Last week, under the majestic blue whale skeleton that adorns the ceiling of the Natural History Museum, the DfE launched its environmental sustainability and climate change policy. It was good to see the future of the planet – and education’s role in saving it – get such a good airing. But despite support from some well-known figures, I couldn’t help feeling the content is all a bit minimal.
Young people have been calling for change for years, and pupil voice has already spurred many governing boards and school leaders to act. This – alongside the definite evidence from the Intergovernmental Panel on Climate Change (IPCC) – is why the National Governance Association (NGA) developed its Greener Governance campaign.
So when the DfE published its draft strategy in November in response to a COP26 conference, NGA was among the many that welcomed it. It has taken almost six months of talking to the education sector and green organisations to get from that draft to last week’s final strategy.
Nadhim Zahawi’s ambition to be world leading is great to hear, but the vision needs to be realised, and at a pace that averts IPCC predictions – a challenge he accepts as formidable. So I’m glad we agree that it’s imperative schools play their part in tackling climate change. However, it’s equally obvious that they need the wherewithal to achieve what is being asked of them.
Our work shows that the two big barriers to moving the sustainability agenda on from a vanguard of passionate advocates to the mainstream business of education are leadership capacity and funding.
Every school will need a sustainability lead, but wishing for one won’t make it happen. And in practice, trusts and schools need two leads: one for education and another for business. These are very different sets of expertise.
Governing boards know this, but these responsibilities can’t just be heaped on to leaders who are already stretched to breaking point. In truth, many boards will struggle to find the finances for the additional hours required, and it is highly unlikely that we will lead the world if it is going to take three years just to nominate sustainability leads and put climate action plans in place.
The strategy is absolutely clear that sector leadership and institution-level accountability for sustainability will be key for success. However, there is no specific mention of the role of trusts. This is perplexing, not just in light of the recent schools white paper, but especially because this is an area where they can really add value by employing central expertise and procuring support.
Most of the trusts that have led this work to date have been successful in obtaining separate funding to support their work, particularly with regards to capital investment to bring buildings to net zero. But this requires time-consuming bids for pots which would not support the whole school estate. That’s why the DfE can’t just refer schools to the business department but needs to come up with its own dedicated pot for school and nursery estates, and I have urged them to do so.

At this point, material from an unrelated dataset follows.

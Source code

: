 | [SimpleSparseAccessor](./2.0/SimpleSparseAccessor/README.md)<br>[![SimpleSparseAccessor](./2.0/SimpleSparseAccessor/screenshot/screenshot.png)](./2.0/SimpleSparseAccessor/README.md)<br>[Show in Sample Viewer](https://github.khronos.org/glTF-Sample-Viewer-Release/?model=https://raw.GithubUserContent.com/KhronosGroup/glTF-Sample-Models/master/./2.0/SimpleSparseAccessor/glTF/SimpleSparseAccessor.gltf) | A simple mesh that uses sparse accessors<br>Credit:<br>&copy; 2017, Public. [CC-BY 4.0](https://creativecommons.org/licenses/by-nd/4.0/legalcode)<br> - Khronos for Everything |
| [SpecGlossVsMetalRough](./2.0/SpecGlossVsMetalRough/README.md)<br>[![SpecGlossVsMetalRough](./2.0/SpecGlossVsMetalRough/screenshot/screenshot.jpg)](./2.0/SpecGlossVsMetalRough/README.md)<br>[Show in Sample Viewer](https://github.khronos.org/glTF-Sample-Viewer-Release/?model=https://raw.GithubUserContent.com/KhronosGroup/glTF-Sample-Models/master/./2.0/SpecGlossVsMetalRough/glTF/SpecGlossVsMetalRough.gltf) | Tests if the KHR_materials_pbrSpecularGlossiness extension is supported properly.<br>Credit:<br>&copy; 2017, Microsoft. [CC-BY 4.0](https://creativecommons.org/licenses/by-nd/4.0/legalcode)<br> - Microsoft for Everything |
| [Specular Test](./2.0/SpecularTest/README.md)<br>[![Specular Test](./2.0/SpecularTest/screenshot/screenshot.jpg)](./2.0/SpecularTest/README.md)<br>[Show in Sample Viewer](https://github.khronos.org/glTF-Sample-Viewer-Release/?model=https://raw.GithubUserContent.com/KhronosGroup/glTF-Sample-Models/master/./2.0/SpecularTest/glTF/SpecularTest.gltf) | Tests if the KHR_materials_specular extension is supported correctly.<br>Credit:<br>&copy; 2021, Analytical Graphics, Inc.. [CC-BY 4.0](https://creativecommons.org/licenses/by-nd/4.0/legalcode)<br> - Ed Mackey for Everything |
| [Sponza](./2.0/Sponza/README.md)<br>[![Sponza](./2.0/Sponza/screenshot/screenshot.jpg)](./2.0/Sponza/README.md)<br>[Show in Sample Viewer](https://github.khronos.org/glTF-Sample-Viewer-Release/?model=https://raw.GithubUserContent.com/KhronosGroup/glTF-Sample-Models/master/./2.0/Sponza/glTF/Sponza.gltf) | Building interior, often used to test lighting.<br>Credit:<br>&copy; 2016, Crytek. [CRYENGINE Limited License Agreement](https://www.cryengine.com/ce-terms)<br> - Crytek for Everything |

NGA’s guidance builds on the four Cs developed by the National Association of Environmental Education: culture, curriculum, campus and community. The DfE’s strategy covers those aspects too, and it would be churlish not to be encouraged by its aspirations, including what pupils will experience and learn about climate change and the opportunities for green careers, and how schools will be trained, supported and incentivised to model climate leadership.
But a focus on the “inspirational enthusiasm of youth” mustn’t be a foil for adults taking action. Of course, pupils should be involved in a meaningful way. But one of the biggest and most immediate wins for reducing greenhouse gases will come by transforming our schools’ and buildings’ energy use. We can’t expect pupils to know how to achieve that. Nor can we afford to wait for them to grow into the leaders of tomorrow.
Governing boards are ready to embrace the challenge, to listen to young people and to support today’s leaders to deliver.
But this is not going to work on fresh air alone.